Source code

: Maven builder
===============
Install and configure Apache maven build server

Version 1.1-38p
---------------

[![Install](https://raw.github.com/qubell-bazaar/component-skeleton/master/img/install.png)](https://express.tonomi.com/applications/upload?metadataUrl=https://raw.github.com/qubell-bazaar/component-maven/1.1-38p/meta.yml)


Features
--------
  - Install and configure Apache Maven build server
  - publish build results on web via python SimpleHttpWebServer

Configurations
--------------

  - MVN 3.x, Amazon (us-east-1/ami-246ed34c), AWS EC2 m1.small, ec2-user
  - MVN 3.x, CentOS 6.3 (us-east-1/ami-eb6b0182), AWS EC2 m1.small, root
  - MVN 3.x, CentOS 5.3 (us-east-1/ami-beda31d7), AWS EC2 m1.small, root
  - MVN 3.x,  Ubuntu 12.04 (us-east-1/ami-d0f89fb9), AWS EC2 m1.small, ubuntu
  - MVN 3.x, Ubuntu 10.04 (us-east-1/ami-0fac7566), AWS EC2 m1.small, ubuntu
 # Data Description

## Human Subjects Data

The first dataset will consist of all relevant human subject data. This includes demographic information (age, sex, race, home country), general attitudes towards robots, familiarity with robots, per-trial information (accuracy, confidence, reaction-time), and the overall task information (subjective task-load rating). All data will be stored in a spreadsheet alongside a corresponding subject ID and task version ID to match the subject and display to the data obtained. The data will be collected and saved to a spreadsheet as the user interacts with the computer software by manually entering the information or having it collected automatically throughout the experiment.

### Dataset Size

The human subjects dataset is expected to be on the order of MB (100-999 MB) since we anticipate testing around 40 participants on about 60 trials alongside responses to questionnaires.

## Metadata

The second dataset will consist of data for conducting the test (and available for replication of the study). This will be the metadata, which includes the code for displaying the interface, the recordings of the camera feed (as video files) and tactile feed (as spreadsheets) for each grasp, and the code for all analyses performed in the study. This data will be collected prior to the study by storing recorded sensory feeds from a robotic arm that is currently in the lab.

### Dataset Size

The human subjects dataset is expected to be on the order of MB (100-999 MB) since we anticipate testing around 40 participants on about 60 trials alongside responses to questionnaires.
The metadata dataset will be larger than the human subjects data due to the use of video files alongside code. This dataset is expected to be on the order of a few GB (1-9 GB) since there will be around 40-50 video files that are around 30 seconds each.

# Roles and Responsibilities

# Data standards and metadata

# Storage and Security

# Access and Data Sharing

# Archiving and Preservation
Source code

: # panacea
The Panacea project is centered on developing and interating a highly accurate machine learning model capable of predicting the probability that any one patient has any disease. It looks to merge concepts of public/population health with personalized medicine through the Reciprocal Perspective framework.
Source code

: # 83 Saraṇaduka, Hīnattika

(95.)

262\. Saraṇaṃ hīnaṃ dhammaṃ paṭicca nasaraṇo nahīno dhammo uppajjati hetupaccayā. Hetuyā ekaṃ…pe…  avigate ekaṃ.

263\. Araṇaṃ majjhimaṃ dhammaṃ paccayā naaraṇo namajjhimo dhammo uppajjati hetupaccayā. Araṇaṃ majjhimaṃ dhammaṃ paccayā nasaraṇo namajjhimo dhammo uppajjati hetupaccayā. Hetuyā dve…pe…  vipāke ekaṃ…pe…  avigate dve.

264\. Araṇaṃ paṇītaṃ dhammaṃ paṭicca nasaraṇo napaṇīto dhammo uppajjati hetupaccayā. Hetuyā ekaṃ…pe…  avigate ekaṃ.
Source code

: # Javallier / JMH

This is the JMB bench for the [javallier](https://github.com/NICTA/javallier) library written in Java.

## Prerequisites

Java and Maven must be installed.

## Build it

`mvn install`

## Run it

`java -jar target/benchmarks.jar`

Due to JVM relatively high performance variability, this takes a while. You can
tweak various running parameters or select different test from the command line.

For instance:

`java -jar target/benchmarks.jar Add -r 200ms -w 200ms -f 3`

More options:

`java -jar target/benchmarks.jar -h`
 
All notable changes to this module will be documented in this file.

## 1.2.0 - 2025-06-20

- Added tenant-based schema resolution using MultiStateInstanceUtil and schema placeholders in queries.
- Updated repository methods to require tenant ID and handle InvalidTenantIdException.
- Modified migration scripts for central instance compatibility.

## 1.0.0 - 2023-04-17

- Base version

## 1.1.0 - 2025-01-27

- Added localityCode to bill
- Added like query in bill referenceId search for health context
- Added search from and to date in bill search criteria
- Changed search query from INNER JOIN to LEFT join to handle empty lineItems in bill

......

→ Work order: Across the whole listing, every line must be copied exactly.

→ Exercise output:
Source code

: Maven builder
===============
Install and configure Apache maven build server

Version 1.1-38p
---------------

[![Install](https://raw.github.com/qubell-bazaar/component-skeleton/master/img/install.png)](https://express.tonomi.com/applications/upload?metadataUrl=https://raw.github.com/qubell-bazaar/component-maven/1.1-38p/meta.yml)


Features
--------
  - Install and configure Apache Maven build server
  - publish build results on web via python SimpleHttpWebServer

Configurations
--------------

  - MVN 3.x, Amazon (us-east-1/ami-246ed34c), AWS EC2 m1.small, ec2-user
  - MVN 3.x, CentOS 6.3 (us-east-1/ami-eb6b0182), AWS EC2 m1.small, root
  - MVN 3.x, CentOS 5.3 (us-east-1/ami-beda31d7), AWS EC2 m1.small, root
  - MVN 3.x,  Ubuntu 12.04 (us-east-1/ami-d0f89fb9), AWS EC2 m1.small, ubuntu
  - MVN 3.x, Ubuntu 10.04 (us-east-1/ami-0fac7566), AWS EC2 m1.small, ubuntu
 # Data Description

## Human Subjects Data

The first dataset will consist of all relevant human subject data. This includes demographic information (age, sex, race, home country), general attitudes towards robots, familiarity with robots, per-trial information (accuracy, confidence, reaction-time), and the overall task information (subjective task-load rating). All data will be stored in a spreadsheet alongside a corresponding subject ID and task version ID to match the subject and display to the data obtained. The data will be collected and saved to a spreadsheet as the user interacts with the computer software by manually entering the information or having it collected automatically throughout the experiment.

### Dataset Size

The human subjects dataset is expected to be on the order of MB (100-999 MB) since we anticipate testing around 40 participants on about 60 trials alongside responses to questionnaires.

## Metadata

The second dataset will consist of data for conducting the test (and available for replication of the study). This will be the metadata, which includes the code for displaying the interface, the recordings of the camera feed (as video files) and tactile feed (as spreadsheets) for each grasp, and the code for all analyses performed in the study. This data will be collected prior to the study by storing recorded sensory feeds from a robotic arm that is currently in the lab.

### Dataset Size

The human subjects dataset is expected to be on the order of MB (100-999 MB) since we anticipate testing around 40 participants on about 60 trials alongside responses to questionnaires.
The metadata dataset will be larger than the human subjects data due to the use of video files alongside code. This dataset is expected to be on the order of a few GB (1-9 GB) since there will be around 40-50 video files that are around 30 seconds each.

# Roles and Responsibilities

# Data standards and metadata

# Storage and Security

# Access and Data Sharing

# Archiving and Preservation
Source code

: # panacea
The Panacea project is centered on developing and interating a highly accurate machine learning model capable of predicting the probability that any one patient has any disease. It looks to merge concepts of public/population health with personalized medicine through the Reciprocal Perspective framework.
Source code

: # 83 Saraṇaduka, Hīnattika

(95.)

262\. Saraṇaṃ hīnaṃ dhammaṃ paṭicca nasaraṇo nahīno dhammo uppajjati hetupaccayā. Hetuyā ekaṃ…pe…  avigate ekaṃ.

263\. Araṇaṃ majjhimaṃ dhammaṃ paccayā naaraṇo namajjhimo dhammo uppajjati hetupaccayā. Araṇaṃ majjhimaṃ dhammaṃ paccayā nasaraṇo namajjhimo dhammo uppajjati hetupaccayā. Hetuyā dve…pe…  vipāke ekaṃ…pe…  avigate dve.

264\. Araṇaṃ paṇītaṃ dhammaṃ paṭicca nasaraṇo napaṇīto dhammo uppajjati hetupaccayā. Hetuyā ekaṃ…pe…  avigate ekaṃ.
Source code

: # Javallier / JMH

This is the JMB bench for the [javallier](https://github.com/NICTA/javallier) library written in Java.

## Prerequisites

Java and Maven must be installed.

## Build it

`mvn install`

## Run it

`java -jar target/benchmarks.jar`

Due to JVM relatively high performance variability, this takes a while. You can
tweak various running parameters or select different test from the command line.

For instance:

`java -jar target/benchmarks.jar Add -r 200ms -w 200ms -f 3`

More options:

`java -jar target/benchmarks.jar -h`
 
All notable changes to this module will be documented in this file.

## 1.2.0 - 2025-06-20

- Added tenant-based schema resolution using MultiStateInstanceUtil and schema placeholders in queries.
- Updated repository methods to require tenant ID and handle InvalidTenantIdException.
- Modified migration scripts for central instance compatibility.

## 1.0.0 - 2023-04-17

- Base version

## 1.1.0 - 2025-01-27

- Added localityCode to bill
- Added like query in bill referenceId search for health context
- Added search from and to date in bill search criteria
- Changed search query from INNER JOIN to LEFT join to handle empty lineItems in bill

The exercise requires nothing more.